Cross-validation part 1: N-Fold Partitioner¶
Before we can do cross validation, we need to partition the data into different sets of training and testing folds. In the standard leave-one-run-out cross-validation scheme we make N-partitions (for N-runs) where each run takes turns being the testing data, while the classifier is trained on all the other runs. This means that for every data fold we need a set of sample indices for training and another for testing. Below is a an incomplete function that computes the partitions for a given set of chunks sample attributes. Your task is to complete the function by writing the missing for-loop.
function partitions = cosmo_nfold_partitioner(chunks)

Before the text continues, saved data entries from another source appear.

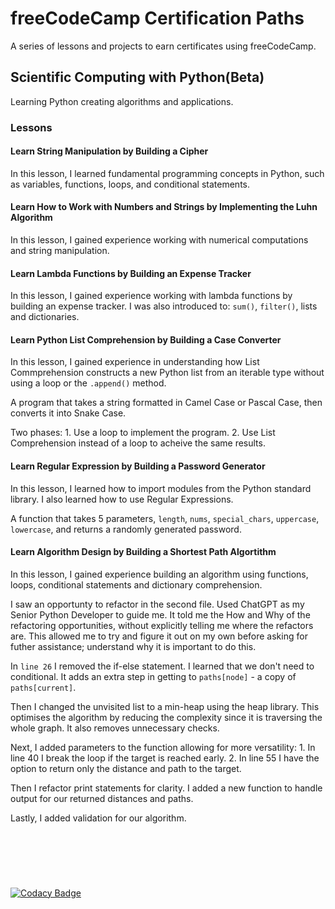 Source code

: # freeCodeCamp Certification Paths

A series of lessons and projects to earn certificates using freeCodeCamp.

## Scientific Computing with Python(Beta)

Learning Python creating algorithms and applications.

### Lessons

#### Learn String Manipulation by Building a Cipher

In this lesson, I learned fundamental programming concepts in Python, such as variables, functions, loops, and conditional statements.

#### Learn How to Work with Numbers and Strings by Implementing the Luhn Algorithm

In this lesson, I gained experience working with numerical computations and string manipulation.

#### Learn Lambda Functions by Building an Expense Tracker

In this lesson, I gained experience working with lambda functions by building an
expense tracker. I was also introduced to: `sum()`, `filter()`, lists and dictionaries.

#### Learn Python List Comprehension by Building a Case Converter

In this lesson, I gained experience in understanding how List Commprehension constructs a new Python list from an iterable type without using a loop or the `.append()` method.

A program that takes a string formatted in Camel Case or Pascal Case, then converts it into Snake Case.

Two phases: 1. Use a loop to implement the program. 2. Use List Comprehension instead of a loop to acheive the same results.

#### Learn Regular Expression by Building a Password Generator

In this lesson, I learned how to import modules from the Python standard library. I also learned how to use Regular Expressions.

A function that takes 5 parameters, `length`, `nums`, `special_chars`, `uppercase`, `lowercase`, and returns a randomly generated password.

#### Learn Algorithm Design by Building a Shortest Path Algortithm

In this lesson, I gained experience building an algorithm using functions, loops, conditional statements and dictionary comprehension.

I saw an opportunty to refactor in the second file. Used ChatGPT as my Senior Python Developer to guide me. It told me the How and Why of the refactoring opportunities, without explicitly telling me where the refactors are. This allowed me to try and figure it out on my own before asking for futher assistance; understand why it is important to do this.

In `line 26` I removed the if-else statement. I learned that we don't need to conditional. It adds an extra step in getting to `paths[node]` - a copy of `paths[current]`.

Then I changed the unvisited list to a min-heap using the heap library. This optimises the algorithm by reducing the complexity since it is traversing the whole graph. It also removes unnecessary checks.

Next, I added parameters to the function allowing for more versatility:
    1. In line 40 I break the loop if the target is reached early.
    2. In line 55 I have the option to return only the distance and path to the target.

Then I refactor print statements for clarity. I added a new function to handle output for our returned distances and paths.

Lastly, I added validation for our algorithm.

&nbsp;
---
&nbsp;

[![Codacy Badge](https://app.codacy.com/project/badge/Grade/e63eb68ab6eb43718b20c4e2569579f9)](https://app.codacy.com/gh/sedstan/freeCodeCamp/dashboard?utm_source=gh&utm_medium=referral&utm_content=&utm_campaign=Badge_grade)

% generates an n-fold partition scheme
%
% partitions=cosmo_nfold_partitioner(chunks)
%
% Input
% - chunks Px1 chunk indices for P samples. It can also be a
% dataset with field .sa.chunks
%
% Output:
% - partitions A struct with fields .train_indices and .test_indices.

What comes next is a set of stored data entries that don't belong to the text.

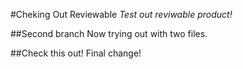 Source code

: #Cheking Out Reviewable
_Test out reviwable product!_

##Second branch
Now trying out with two files.

##Check this out!
Final change!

% Each of these is an 1xQ cell for Q partitions, where
% .train_indices{k} and .test_indices{k} contain the
% sample indices for the k-th fold.
%
% Example:
% % simple partitioning scheme with 3 chunks with two samples each
% % (chunk values are not necessarily in increasing order)
% p=cosmo_nfold_partitioner([3 1 2 3 2 1]);
% cosmo_disp(p);
% %|| .train_indices
% %|| { [ 1 [ 1 [ 2
% %|| 3 2 3
% %|| 4 4 5
% %|| 5 ] 6 ] 6 ] }
% %|| .test_indices
% %|| { [ 2 [ 3 [ 1
% %|| 6 ] 5 ] 4 ] }
%
% % show the same with a dataset struct
% ds=struct();
% ds.samples=randn(6,99); % 6 samples, 99 features
% ds.sa.targets=[1 2 1 2 1 2]'; % conditions; ignored by this function
% ds.sa.chunks=[3 1 2 3 2 1]'; % used for partitioning
% p=cosmo_nfold_partitioner(ds);
% cosmo_disp(p);
% %|| .train_indices
% %|| { [ 1 [ 1 [ 2
% %|| 3 2 3
% %|| 4 4 5
% %|| 5 ] 6 ] 6 ] }
% %|| .test_indices
% %|| { [ 2 [ 3 [ 1
% %|| 6 ] 5 ] 4 ] }
%
%
% % Example of an unbalanced partitioning scheme. Generally it is
% % advised to balance the partitions before using them for MVPA.

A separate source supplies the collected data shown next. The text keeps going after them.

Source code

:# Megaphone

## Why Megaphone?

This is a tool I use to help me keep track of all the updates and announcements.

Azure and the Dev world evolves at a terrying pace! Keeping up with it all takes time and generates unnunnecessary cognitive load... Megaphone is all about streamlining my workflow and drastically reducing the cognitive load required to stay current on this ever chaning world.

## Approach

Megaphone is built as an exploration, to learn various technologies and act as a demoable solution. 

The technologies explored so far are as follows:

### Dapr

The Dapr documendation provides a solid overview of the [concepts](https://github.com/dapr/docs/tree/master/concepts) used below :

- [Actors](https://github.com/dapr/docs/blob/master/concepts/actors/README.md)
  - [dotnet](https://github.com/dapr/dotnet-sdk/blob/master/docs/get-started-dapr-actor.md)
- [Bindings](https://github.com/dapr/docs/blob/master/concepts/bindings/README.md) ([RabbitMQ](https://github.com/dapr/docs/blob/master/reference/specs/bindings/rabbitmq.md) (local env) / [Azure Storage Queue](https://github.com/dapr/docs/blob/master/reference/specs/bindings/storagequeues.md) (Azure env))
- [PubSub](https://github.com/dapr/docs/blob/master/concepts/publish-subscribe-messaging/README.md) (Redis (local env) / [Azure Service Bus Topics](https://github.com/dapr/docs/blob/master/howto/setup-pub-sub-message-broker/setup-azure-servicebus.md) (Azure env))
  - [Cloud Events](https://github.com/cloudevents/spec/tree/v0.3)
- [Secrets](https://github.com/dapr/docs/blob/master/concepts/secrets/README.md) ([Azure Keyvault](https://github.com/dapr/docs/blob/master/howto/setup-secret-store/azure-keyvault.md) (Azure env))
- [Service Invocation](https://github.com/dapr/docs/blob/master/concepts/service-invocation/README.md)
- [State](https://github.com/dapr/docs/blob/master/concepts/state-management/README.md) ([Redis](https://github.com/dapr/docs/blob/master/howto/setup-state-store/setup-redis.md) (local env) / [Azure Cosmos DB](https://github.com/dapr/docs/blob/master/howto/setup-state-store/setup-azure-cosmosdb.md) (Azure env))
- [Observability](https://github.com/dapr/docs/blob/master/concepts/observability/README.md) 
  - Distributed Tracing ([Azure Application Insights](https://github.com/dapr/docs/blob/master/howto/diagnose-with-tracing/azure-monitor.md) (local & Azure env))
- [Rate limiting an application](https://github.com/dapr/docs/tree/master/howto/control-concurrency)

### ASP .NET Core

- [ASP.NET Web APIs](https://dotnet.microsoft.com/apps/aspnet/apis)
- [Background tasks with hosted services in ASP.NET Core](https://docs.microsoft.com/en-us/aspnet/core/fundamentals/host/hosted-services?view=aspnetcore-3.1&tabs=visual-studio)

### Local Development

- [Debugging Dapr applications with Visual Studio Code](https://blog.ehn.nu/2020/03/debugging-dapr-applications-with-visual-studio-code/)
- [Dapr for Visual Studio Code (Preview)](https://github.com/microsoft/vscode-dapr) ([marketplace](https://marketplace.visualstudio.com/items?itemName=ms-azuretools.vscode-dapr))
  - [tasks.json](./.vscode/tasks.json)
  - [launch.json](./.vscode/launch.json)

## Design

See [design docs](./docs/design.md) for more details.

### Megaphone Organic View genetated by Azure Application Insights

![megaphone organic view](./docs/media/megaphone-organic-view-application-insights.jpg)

% % (see cosmo_balance_partitions)
% ds=struct();
% ds.samples=randn(7,99); % 7 samples (1 extra), 99 features
% ds.sa.targets=[1 2 1 2 1 2 2]';
% ds.sa.chunks= [1 1 3 3 3 3 3]';
% p=cosmo_nfold_partitioner(ds);
% cosmo_disp(p);
% %|| .train_indices
% %|| { [ 3 [ 1
% %|| 4 2 ]
% %|| 5
% %|| 6
% %|| 7 ] }
% %|| .test_indices
% %|| { [ 1 [ 3
% %|| 2 ] 4
% %|| 5
% %|| 6
% %|| 7 ] }
%
%
% Note:
% - for cross-validation it is recommended to balance partitions using
% cosmo_balance_partitions.
% - More advanced partitining is provided by cosmo_nchoosek_partitioner.
%
% See also: cosmo_balance_partitions, cosmo_nchoosek_partitioner
%
% # For CoSMoMVPA's copyright information and license terms, #
% # see the COPYING file distributed with CoSMoMVPA. #
Hint: cosmo nfold partitioner skl
Solution: cosmo nfold partitioner
Extra exercise: write a split half partitioner where there are two partitions only of approximately equal size (for example, using odd and even chunks).
Hint: cosmo oddeven partitioner hdr
Solution: cosmo oddeven partitioner
Extra advanced exercise: write a (K,N)-fold partitioner that returns all partitions for N chunks so that there are K chunks in the test set and (N-K) chunks in the training set.